Hart, the Distinguished Chair in Neuroscience in the School of Behavioral and Brain Sciences (BBS), said that rTMS is approved by the Food and Drug Administration to treat severe depression, and studies involving its use for PTSD have been conducted for about 15 years.
“What was novel about our study was that we weren’t using rTMS as a treatment on its own,” Hart said. “We were using it to enhance the effects of cognitive processing therapy, which we know works. We wanted to test whether we could make CPT more effective by adding the targeted rTMS.”
Reducing the Core Symptoms
Cognitive processing therapy is a version of cognitive behavioral therapy developed specifically to treat PTSD. Motes, a senior research scientist in BBS, said that CPT helps reduce its three core symptoms: hyperarousal, or feeling like you are “on alert” all the time; re-experiencing the traumatic events as nightmares, recurring thoughts or imaginations; and avoidance — changing or wanting to change your life to avoid thinking about the events.
“What was novel about our study was that we weren’t using rTMS as a treatment on its own. We were using it to enhance the effects of cognitive processing therapy, which we know works.”
“CPT helps people to understand the symptoms of PTSD, the causes and consequences, and how to deal with them,” he said. “CPT also gives you tools to avoid feeling overwhelmed, so you don’t lose your ability to function. It has been well vetted through research over the years.
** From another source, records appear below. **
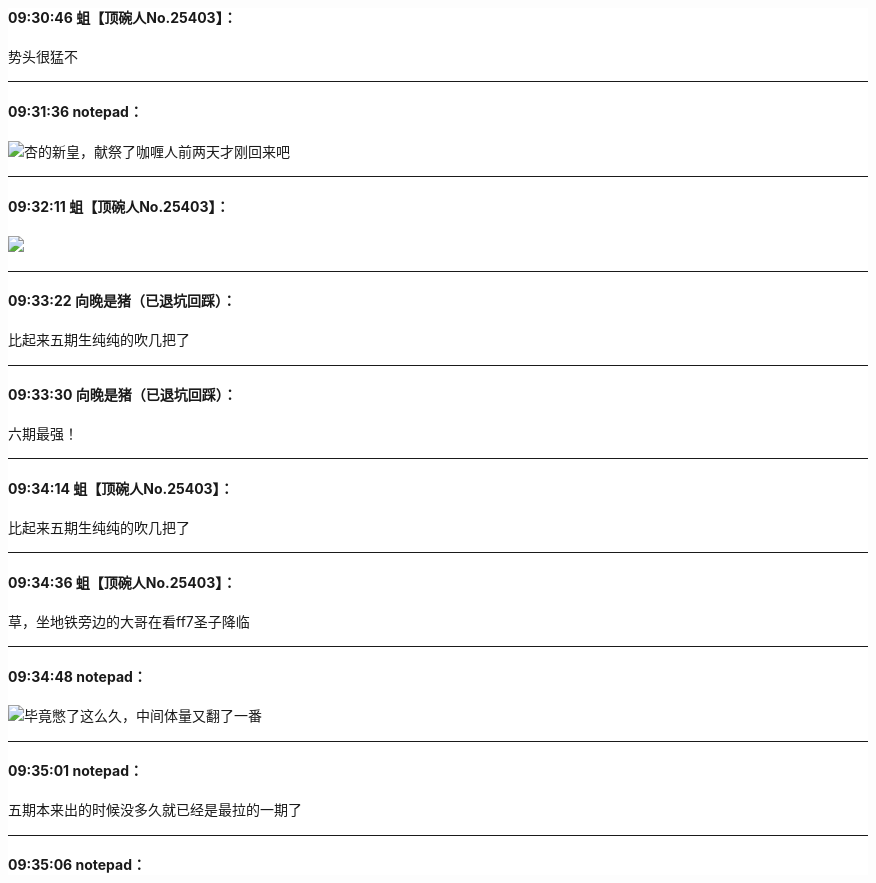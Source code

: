 #### 09:30:46  蛆【顶碗人No.25403】：

势头很猛不

*****

#### 09:31:36  notepad：

![](http://gchat.qpic.cn/gchatpic_new/976058243/614391357-2868761278-0275A2D8F98C6EC28244DDEE18395CA0/0?term=2")杏的新皇，献祭了咖喱人前两天才刚回来吧

*****

#### 09:32:11  蛆【顶碗人No.25403】：

![](http://gchat.qpic.cn/gchatpic_new/794594593/614391357-2676774628-7C520B828DE76E5B8E11CCD50CADFCFF/0?term=2")

*****

#### 09:33:22  向晚是猪（已退坑回踩）：

比起来五期生纯纯的吹几把了

*****

#### 09:33:30  向晚是猪（已退坑回踩）：

六期最强！

*****

#### 09:34:14  蛆【顶碗人No.25403】：

比起来五期生纯纯的吹几把了

*****

#### 09:34:36  蛆【顶碗人No.25403】：

草，坐地铁旁边的大哥在看ff7圣子降临

*****

#### 09:34:48  notepad：

![](http://gchat.qpic.cn/gchatpic_new/976058243/614391357-2265728146-164524FA324C868B709A007572B19266/0?term=2")毕竟憋了这么久，中间体量又翻了一番

*****

#### 09:35:01  notepad：

五期本来出的时候没多久就已经是最拉的一期了

*****

#### 09:35:06  notepad：

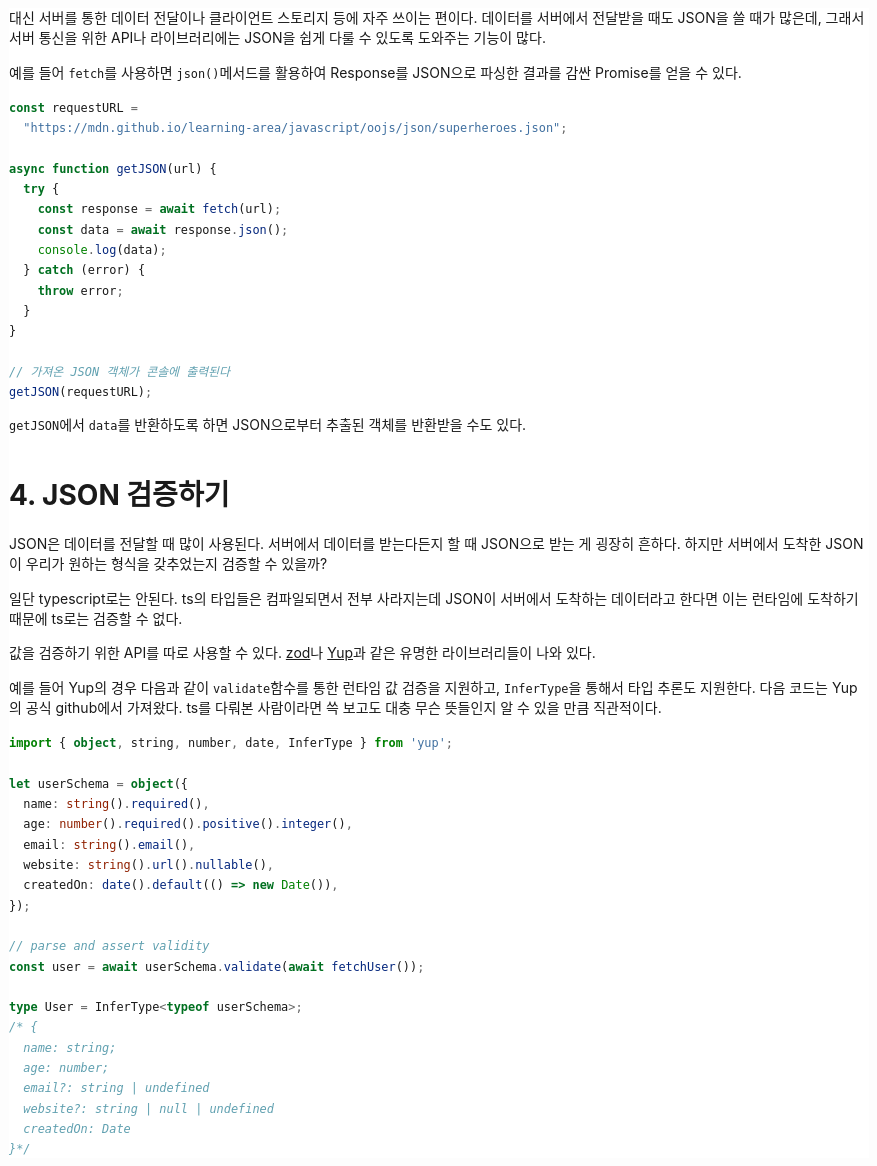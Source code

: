 대신 서버를 통한 데이터 전달이나 클라이언트 스토리지 등에 자주 쓰이는 편이다. 데이터를 서버에서 전달받을 때도 JSON을 쓸 때가 많은데, 그래서 서버 통신을 위한 API나 라이브러리에는 JSON을 쉽게 다룰 수 있도록 도와주는 기능이 많다.

예를 들어 `fetch`를 사용하면 `json()`메서드를 활용하여 Response를 JSON으로 파싱한 결과를 감싼 Promise를 얻을 수 있다.

```js
const requestURL =
  "https://mdn.github.io/learning-area/javascript/oojs/json/superheroes.json";

async function getJSON(url) {
  try {
    const response = await fetch(url);
    const data = await response.json();
    console.log(data);
  } catch (error) {
    throw error;
  }
}

// 가져온 JSON 객체가 콘솔에 출력된다
getJSON(requestURL);
```

`getJSON`에서 `data`를 반환하도록 하면 JSON으로부터 추출된 객체를 반환받을 수도 있다.

# 4. JSON 검증하기

JSON은 데이터를 전달할 때 많이 사용된다. 서버에서 데이터를 받는다든지 할 때 JSON으로 받는 게 굉장히 흔하다. 하지만 서버에서 도착한 JSON이 우리가 원하는 형식을 갖추었는지 검증할 수 있을까?

일단 typescript로는 안된다. ts의 타입들은 컴파일되면서 전부 사라지는데 JSON이 서버에서 도착하는 데이터라고 한다면 이는 런타임에 도착하기 때문에 ts로는 검증할 수 없다.

값을 검증하기 위한 API를 따로 사용할 수 있다. [zod](https://github.com/colinhacks/zod)나 [Yup](https://github.com/jquense/yup)과 같은 유명한 라이브러리들이 나와 있다.

예를 들어 Yup의 경우 다음과 같이 `validate`함수를 통한 런타임 값 검증을 지원하고, `InferType`을 통해서 타입 추론도 지원한다. 다음 코드는 Yup의 공식 github에서 가져왔다. ts를 다뤄본 사람이라면 쓱 보고도 대충 무슨 뜻들인지 알 수 있을 만큼 직관적이다.

```ts
import { object, string, number, date, InferType } from 'yup';

let userSchema = object({
  name: string().required(),
  age: number().required().positive().integer(),
  email: string().email(),
  website: string().url().nullable(),
  createdOn: date().default(() => new Date()),
});

// parse and assert validity
const user = await userSchema.validate(await fetchUser());

type User = InferType<typeof userSchema>;
/* {
  name: string;
  age: number;
  email?: string | undefined
  website?: string | null | undefined
  createdOn: Date
}*/
```
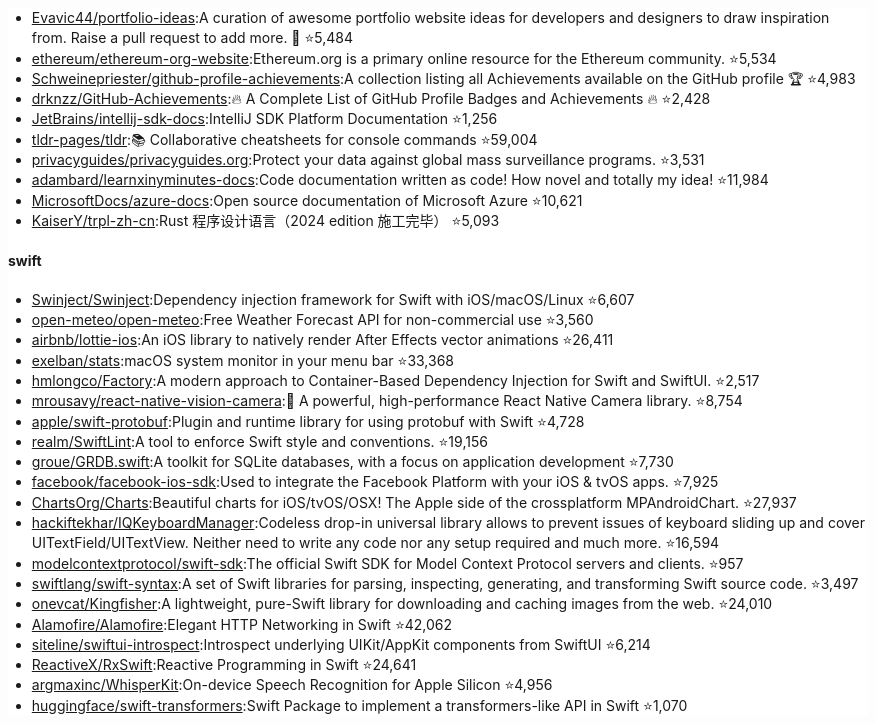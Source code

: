 * [Evavic44/portfolio-ideas](https://github.com/Evavic44/portfolio-ideas):A curation of awesome portfolio website ideas for developers and designers to draw inspiration from. Raise a pull request to add more. 💜 ⭐5,484
* [ethereum/ethereum-org-website](https://github.com/ethereum/ethereum-org-website):Ethereum.org is a primary online resource for the Ethereum community. ⭐5,534
* [Schweinepriester/github-profile-achievements](https://github.com/Schweinepriester/github-profile-achievements):A collection listing all Achievements available on the GitHub profile 🏆 ⭐4,983
* [drknzz/GitHub-Achievements](https://github.com/drknzz/GitHub-Achievements):🔥 A Complete List of GitHub Profile Badges and Achievements 🔥 ⭐2,428
* [JetBrains/intellij-sdk-docs](https://github.com/JetBrains/intellij-sdk-docs):IntelliJ SDK Platform Documentation ⭐1,256
* [tldr-pages/tldr](https://github.com/tldr-pages/tldr):📚 Collaborative cheatsheets for console commands ⭐59,004
* [privacyguides/privacyguides.org](https://github.com/privacyguides/privacyguides.org):Protect your data against global mass surveillance programs. ⭐3,531
* [adambard/learnxinyminutes-docs](https://github.com/adambard/learnxinyminutes-docs):Code documentation written as code! How novel and totally my idea! ⭐11,984
* [MicrosoftDocs/azure-docs](https://github.com/MicrosoftDocs/azure-docs):Open source documentation of Microsoft Azure ⭐10,621
* [KaiserY/trpl-zh-cn](https://github.com/KaiserY/trpl-zh-cn):Rust 程序设计语言（2024 edition 施工完毕） ⭐5,093

#### swift
* [Swinject/Swinject](https://github.com/Swinject/Swinject):Dependency injection framework for Swift with iOS/macOS/Linux ⭐6,607
* [open-meteo/open-meteo](https://github.com/open-meteo/open-meteo):Free Weather Forecast API for non-commercial use ⭐3,560
* [airbnb/lottie-ios](https://github.com/airbnb/lottie-ios):An iOS library to natively render After Effects vector animations ⭐26,411
* [exelban/stats](https://github.com/exelban/stats):macOS system monitor in your menu bar ⭐33,368
* [hmlongco/Factory](https://github.com/hmlongco/Factory):A modern approach to Container-Based Dependency Injection for Swift and SwiftUI. ⭐2,517
* [mrousavy/react-native-vision-camera](https://github.com/mrousavy/react-native-vision-camera):📸 A powerful, high-performance React Native Camera library. ⭐8,754
* [apple/swift-protobuf](https://github.com/apple/swift-protobuf):Plugin and runtime library for using protobuf with Swift ⭐4,728
* [realm/SwiftLint](https://github.com/realm/SwiftLint):A tool to enforce Swift style and conventions. ⭐19,156
* [groue/GRDB.swift](https://github.com/groue/GRDB.swift):A toolkit for SQLite databases, with a focus on application development ⭐7,730
* [facebook/facebook-ios-sdk](https://github.com/facebook/facebook-ios-sdk):Used to integrate the Facebook Platform with your iOS & tvOS apps. ⭐7,925
* [ChartsOrg/Charts](https://github.com/ChartsOrg/Charts):Beautiful charts for iOS/tvOS/OSX! The Apple side of the crossplatform MPAndroidChart. ⭐27,937
* [hackiftekhar/IQKeyboardManager](https://github.com/hackiftekhar/IQKeyboardManager):Codeless drop-in universal library allows to prevent issues of keyboard sliding up and cover UITextField/UITextView. Neither need to write any code nor any setup required and much more. ⭐16,594
* [modelcontextprotocol/swift-sdk](https://github.com/modelcontextprotocol/swift-sdk):The official Swift SDK for Model Context Protocol servers and clients. ⭐957
* [swiftlang/swift-syntax](https://github.com/swiftlang/swift-syntax):A set of Swift libraries for parsing, inspecting, generating, and transforming Swift source code. ⭐3,497
* [onevcat/Kingfisher](https://github.com/onevcat/Kingfisher):A lightweight, pure-Swift library for downloading and caching images from the web. ⭐24,010
* [Alamofire/Alamofire](https://github.com/Alamofire/Alamofire):Elegant HTTP Networking in Swift ⭐42,062
* [siteline/swiftui-introspect](https://github.com/siteline/swiftui-introspect):Introspect underlying UIKit/AppKit components from SwiftUI ⭐6,214
* [ReactiveX/RxSwift](https://github.com/ReactiveX/RxSwift):Reactive Programming in Swift ⭐24,641
* [argmaxinc/WhisperKit](https://github.com/argmaxinc/WhisperKit):On-device Speech Recognition for Apple Silicon ⭐4,956
* [huggingface/swift-transformers](https://github.com/huggingface/swift-transformers):Swift Package to implement a transformers-like API in Swift ⭐1,070
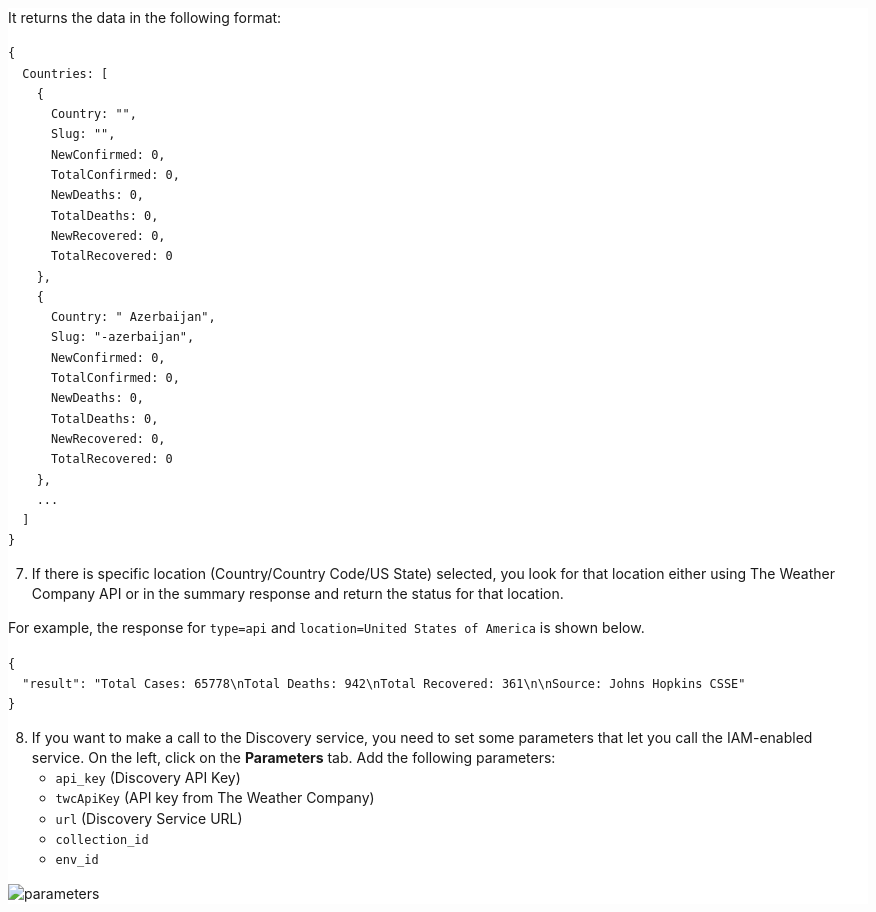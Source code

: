 It returns the data in the following format:

```
{
  Countries: [
    {
      Country: "",
      Slug: "",
      NewConfirmed: 0,
      TotalConfirmed: 0,
      NewDeaths: 0,
      TotalDeaths: 0,
      NewRecovered: 0,
      TotalRecovered: 0
    },
    {
      Country: " Azerbaijan",
      Slug: "-azerbaijan",
      NewConfirmed: 0,
      TotalConfirmed: 0,
      NewDeaths: 0,
      TotalDeaths: 0,
      NewRecovered: 0,
      TotalRecovered: 0
    },
    ...
  ]
}
```

7. If there is specific location (Country/Country Code/US State) selected, you look for that location either using The Weather Company API or in the summary response and return the status for that location.

For example, the response for `type=api` and `location=United States of America` is shown below.

```
{
  "result": "Total Cases: 65778\nTotal Deaths: 942\nTotal Recovered: 361\n\nSource: Johns Hopkins CSSE"
}
```

8. If you want to make a call to the Discovery service, you need to set some parameters that let you call the IAM-enabled service. On the left, click on the **Parameters** tab. Add the following parameters: 
    - `api_key` (Discovery API Key)
    - `twcApiKey` (API key from The Weather Company)
    - `url` (Discovery Service URL)
    - `collection_id`
    - `env_id`

![parameters](./webhook/images/parameter.png)
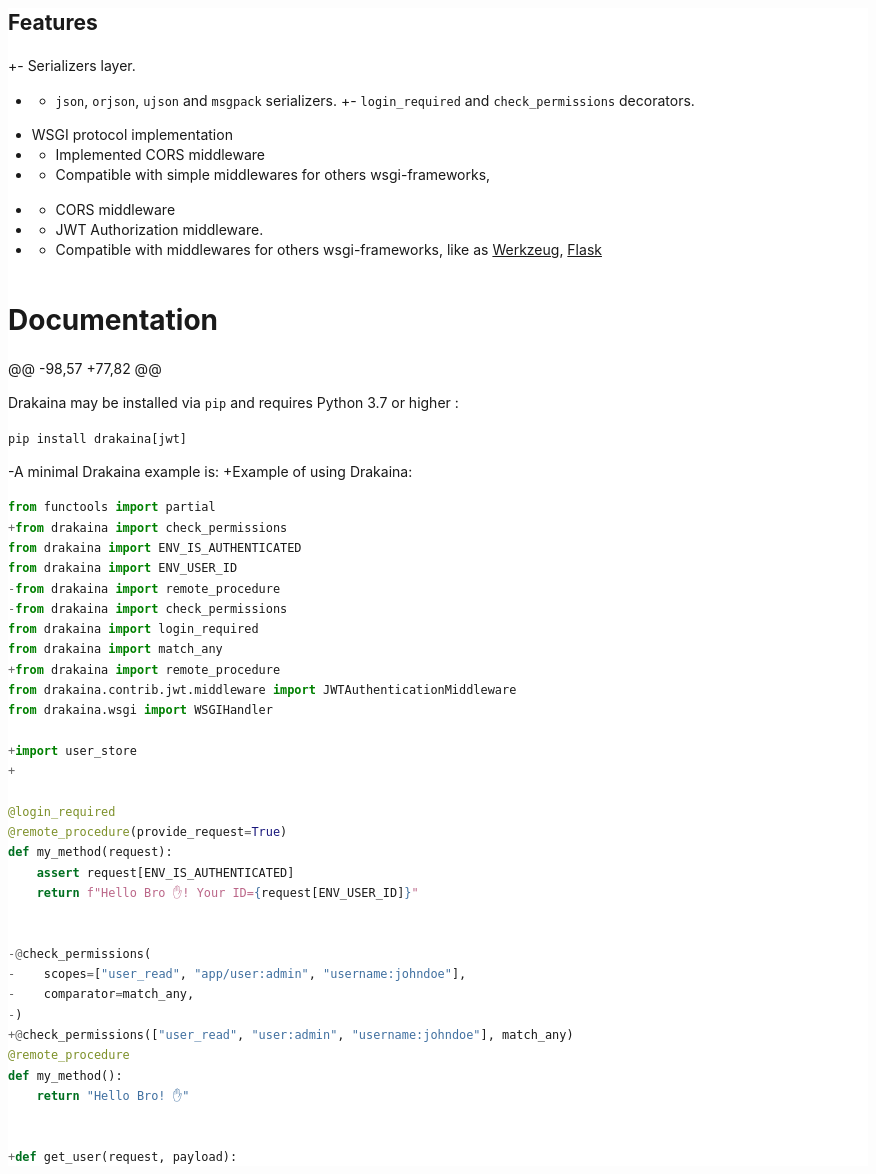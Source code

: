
 ```diff
 ```
 
 
 ## Features
 
+- Serializers layer.
+  - `json`, `orjson`, `ujson` and `msgpack` serializers.
+- `login_required` and `check_permissions` decorators.
 - WSGI protocol implementation
-  - Implemented CORS middleware
-  - Compatible with simple middlewares for others wsgi-frameworks,
+  - CORS middleware
+  - JWT Authorization middleware.
+  - Compatible with middlewares for others wsgi-frameworks,
     like as [Werkzeug](https://palletsprojects.com/p/werkzeug/),
     [Flask](https://palletsprojects.com/p/flask/)
 
 
 # Documentation
 
 
@@ -98,57 +77,82 @@
 
 Drakaina may be installed via `pip` and requires Python 3.7 or higher :
 
 ```shell
 pip install drakaina[jwt]
 ```
 
-A minimal Drakaina example is:
+Example of using Drakaina:
 
 ```python
 from functools import partial
+from drakaina import check_permissions
 from drakaina import ENV_IS_AUTHENTICATED
 from drakaina import ENV_USER_ID
-from drakaina import remote_procedure
-from drakaina import check_permissions
 from drakaina import login_required
 from drakaina import match_any
+from drakaina import remote_procedure
 from drakaina.contrib.jwt.middleware import JWTAuthenticationMiddleware
 from drakaina.wsgi import WSGIHandler
 
+import user_store
+
 
 @login_required
 @remote_procedure(provide_request=True)
 def my_method(request):
     assert request[ENV_IS_AUTHENTICATED]
     return f"Hello Bro ✋! Your ID={request[ENV_USER_ID]}"
 
 
-@check_permissions(
-    scopes=["user_read", "app/user:admin", "username:johndoe"],
-    comparator=match_any,
-)
+@check_permissions(["user_read", "user:admin", "username:johndoe"], match_any)
 @remote_procedure
 def my_method():
     return "Hello Bro! ✋️"
 
 
+def get_user(request, payload):
 ```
It is also standardized, so it is ideal for studies like this.”
Motes said that their new work amplified the successes of an already strong therapy.
“CPT alone is very effective — the results of the group that didn’t receive rTMS confirm that,” he said. “But by adding rTMS, we saw increases in the reduction of PTSD symptoms within five weeks of therapy, and the added benefit of rTMS was still present when we tested the participants six months after they had finished therapy. These reductions were in both our participants’ self-reported ratings of their symptoms and in the clinicians’ evaluations.”
The study also provided brain-imaging data that researchers hope will increase the understanding of how rTMS and CPT work.
“We did EEGs (electroencephalograms), fMRI (functional magnetic resonance imaging) and other measures before and after treatment,” Hart said. “We’re looking at all that data now to learn what physiological changes took place in those who got the rTMS and CPT versus CPT alone.”
Motes said that CPT’s manualization — how the therapy works from a template to ensure uniformity — provides a crucial consistency across treatment centers to give researchers reliable data in studies like this.
“It is an effective therapy with activities that target specific therapeutic outcomes,” he said. “It can be administered fairly consistently by different therapists, which makes it ideal for treatment consistency and for research.”
Becoming More Accessible
Because previous studies have tested rTMS for depression, the technique is becoming more accessible in clinics and hospitals, Hart said.
“It’s no longer the case that only specialty centers have this equipment,” he said. “Federal settings have them too, in places such as Veterans Health Administration facilities. It’s not a difficult service to find.”
Even as treatments evolve, persuading those with PTSD to seek treatment can be challenging due to misunderstandings and stigmas surrounding the disorder, Hart said.
“Often people seem to feel that experiencing PTSD or seeking treatment is a sign of weakness. However, there’s nothing that we are aware of that immunizes you from PTSD. Veterans are not the only ones dealing with PTSD. There are first responders, attack victims and witnesses, natural disaster survivors, automobile accident survivors and abuse survivors,” he said. “We approach PTSD as a neurobiological disorder of memory where the threatening aspects of a traumatic memory persist and lead to debilitating symptoms that greatly impact a person’s life.”
This study was funded by the U.S. Department of Defense. Other UT Dallas authors on the study include Dr. Jeffrey Spence, Dr. Nyaz Didehbani, clinician Christina Bass, and alumnae Penelope Jones BS’11, MS’13, MS’17 and Bambi DeLaRosa MS’12, PhD’15.